• **WHAT YOU SHOULD DO**:
Pick every line from the data below that contains the string "Physics" and copy it.

• **DATA FOR PROCESSING**:
· · · ·
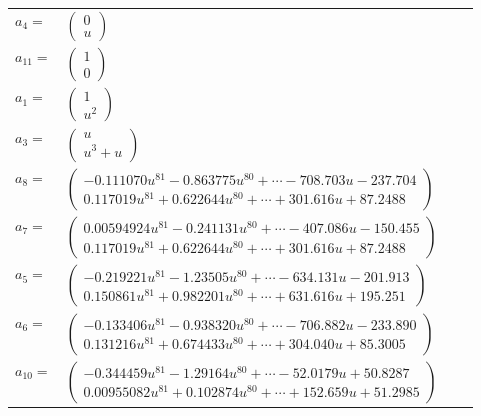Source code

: \documentclass[1p]{elsarticle_modified}
\theoremstyle{definition}
\begin{document}
\begin{tabular}{m{7pt} m{180pt} m{7pt} m{180pt} }
\flushright $a_{4}=$&$\begin{pmatrix}0\\u\end{pmatrix}$ \\
\flushright $a_{11}=$&$\begin{pmatrix}1\\0\end{pmatrix}$ \\
\flushright $a_{1}=$&$\begin{pmatrix}1\\u^2\end{pmatrix}$ \\
\flushright $a_{3}=$&$\begin{pmatrix}u\\u^3+u\end{pmatrix}$ \\
\flushright $a_{8}=$&$\begin{pmatrix}-0.111070 u^{81}-0.863775 u^{80}+\cdots-708.703 u-237.704\\0.117019 u^{81}+0.622644 u^{80}+\cdots+301.616 u+87.2488\end{pmatrix}$ \\
\flushright $a_{7}=$&$\begin{pmatrix}0.00594924 u^{81}-0.241131 u^{80}+\cdots-407.086 u-150.455\\0.117019 u^{81}+0.622644 u^{80}+\cdots+301.616 u+87.2488\end{pmatrix}$ \\
\flushright $a_{5}=$&$\begin{pmatrix}-0.219221 u^{81}-1.23505 u^{80}+\cdots-634.131 u-201.913\\0.150861 u^{81}+0.982201 u^{80}+\cdots+631.616 u+195.251\end{pmatrix}$ \\
\flushright $a_{6}=$&$\begin{pmatrix}-0.133406 u^{81}-0.938320 u^{80}+\cdots-706.882 u-233.890\\0.131216 u^{81}+0.674433 u^{80}+\cdots+304.040 u+85.3005\end{pmatrix}$ \\
\flushright $a_{10}=$&$\begin{pmatrix}-0.344459 u^{81}-1.29164 u^{80}+\cdots-52.0179 u+50.8287\\0.00955082 u^{81}+0.102874 u^{80}+\cdots+152.659 u+51.2985\end{pmatrix}$ \\

\end{tabular}
\end{document}
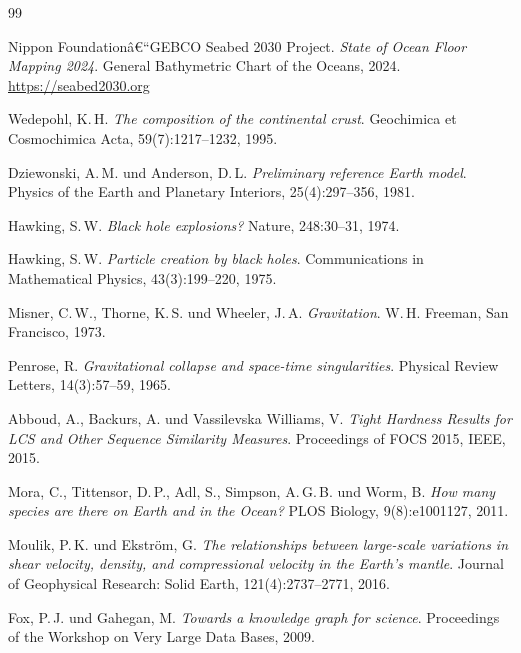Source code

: ﻿\documentclass[a4paper,12pt]{article}
\theoremstyle{definition}
\begin{document}
\newpage
\begin{thebibliography}{99}

Nippon Foundationâ€“GEBCO Seabed 2030 Project.
\textit{State of Ocean Floor Mapping 2024}.
General Bathymetric Chart of the Oceans, 2024.
\url{https://seabed2030.org}

Wedepohl, K.\,H.
\textit{The composition of the continental crust}.
Geochimica et Cosmochimica Acta, 59(7):1217--1232, 1995.

Dziewonski, A.\,M. und Anderson, D.\,L.
\textit{Preliminary reference Earth model}.
Physics of the Earth and Planetary Interiors, 25(4):297--356, 1981.

Hawking, S.\,W.
\textit{Black hole explosions?}
Nature, 248:30--31, 1974.

Hawking, S.\,W.
\textit{Particle creation by black holes}.
Communications in Mathematical Physics, 43(3):199--220, 1975.

Misner, C.\,W., Thorne, K.\,S. und Wheeler, J.\,A.
\textit{Gravitation}.
W.\,H. Freeman, San Francisco, 1973.

Penrose, R.
\textit{Gravitational collapse and space-time singularities}.
Physical Review Letters, 14(3):57--59, 1965.

Abboud, A., Backurs, A. und Vassilevska Williams, V.
\textit{Tight Hardness Results for LCS and Other Sequence Similarity Measures}.
Proceedings of FOCS 2015, IEEE, 2015.

Mora, C., Tittensor, D.\,P., Adl, S., Simpson, A.\,G.\,B. und Worm, B.
\textit{How many species are there on Earth and in the Ocean?}
PLOS Biology, 9(8):e1001127, 2011.

Moulik, P.\,K. und Ekström, G.
\textit{The relationships between large-scale variations in shear velocity,
density, and compressional velocity in the Earth's mantle}.
Journal of Geophysical Research: Solid Earth, 121(4):2737--2771, 2016.

Fox, P.\,J. und Gahegan, M.
\textit{Towards a knowledge graph for science}.
Proceedings of the Workshop on Very Large Data Bases, 2009.


\end{thebibliography}
\end{document}
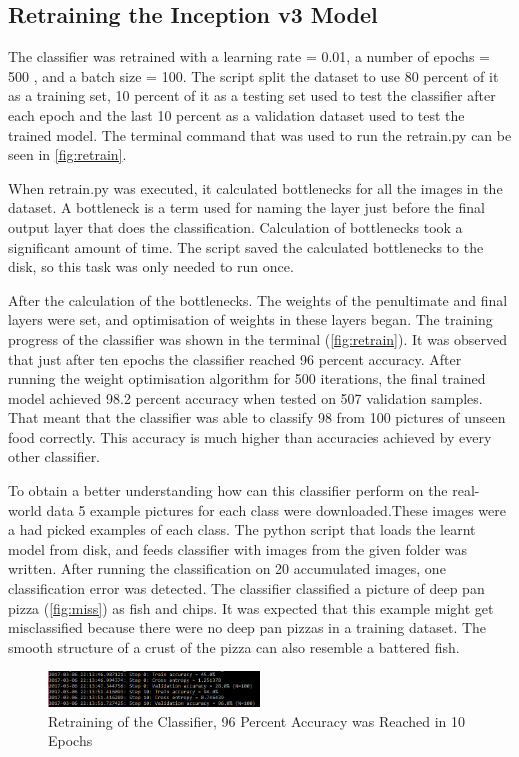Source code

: \subsection{ Retraining the Inception v3 Model}

The classifier was retrained with a learning rate = 0.01, a number of epochs = 500 , and a batch size = 100. The script split the dataset to use 80 percent of it as a training set, 10 percent of it as a testing set used to test the classifier after each epoch and the last 10 percent as a validation dataset used to test the trained model. The terminal command that was used to run the retrain.py can be seen in \autoref{fig:retrain}.

When retrain.py was executed, it calculated bottlenecks for all the images in the dataset. A bottleneck is a term used for naming the layer just before the final output layer that does the classification. Calculation of bottlenecks took a significant amount of time. The script saved the calculated bottlenecks to the disk, so this task was only needed to run once.

After the calculation of the bottlenecks. The weights of the penultimate and final layers were set, and optimisation of weights in these layers began. The training progress of the classifier was shown in the terminal (\autoref{fig:retrain}). It was observed that just after ten epochs the classifier reached 96 percent accuracy.  After running the weight optimisation algorithm for 500 iterations, the final trained model achieved 98.2 percent accuracy when tested on 507 validation samples. That meant that the classifier was able to classify 98 from 100 pictures of unseen food correctly.  This accuracy is much higher than accuracies achieved by every other classifier.

To obtain a better understanding how can this classifier perform on the real-world data 5 example pictures for each class were downloaded.These images were a had picked examples of each class. The python script that loads the learnt model from disk, and feeds classifier with images from the given folder was written. After running the classification on 20 accumulated images, one classification error was detected. The classifier classified a picture of deep pan pizza (\autoref{fig:miss}) as fish and chips. It was expected that this example might get misclassified because there were no deep pan pizzas in a training dataset. The smooth structure of a crust of the pizza can also resemble a battered fish. 


\begin{figure}[h]
\centering
\includegraphics[width=0.5\textwidth]{Figures/4/term-train.PNG}
\caption{Retraining  of the Classifier, 96 Percent Accuracy was Reached in  10 Epochs}
\label{fig:retrain-2}
\end{figure}

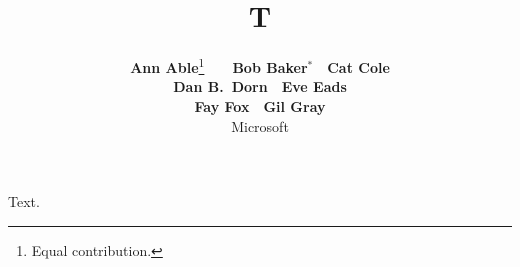 \documentclass{article}
\title{T}
\author{\textbf{Ann Able}\thanks{Equal contribution.}~~\ \ \textbf{Bob Baker}$^{*}$\ \ \textbf{Cat Cole}\\
\textbf{Dan B.~Dorn}\ \ \textbf{Eve Eads}\\
\textbf{Fay Fox}\ \ \textbf{Gil Gray}\\
Microsoft}
\begin{document}
\maketitle
Text.
\end{document}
· · · ·
• **ANSWER SPACE**:
Physics of the Earth and Planetary Interiors, 25(4):297--356, 1981.
Communications in Mathematical Physics, 43(3):199--220, 1975.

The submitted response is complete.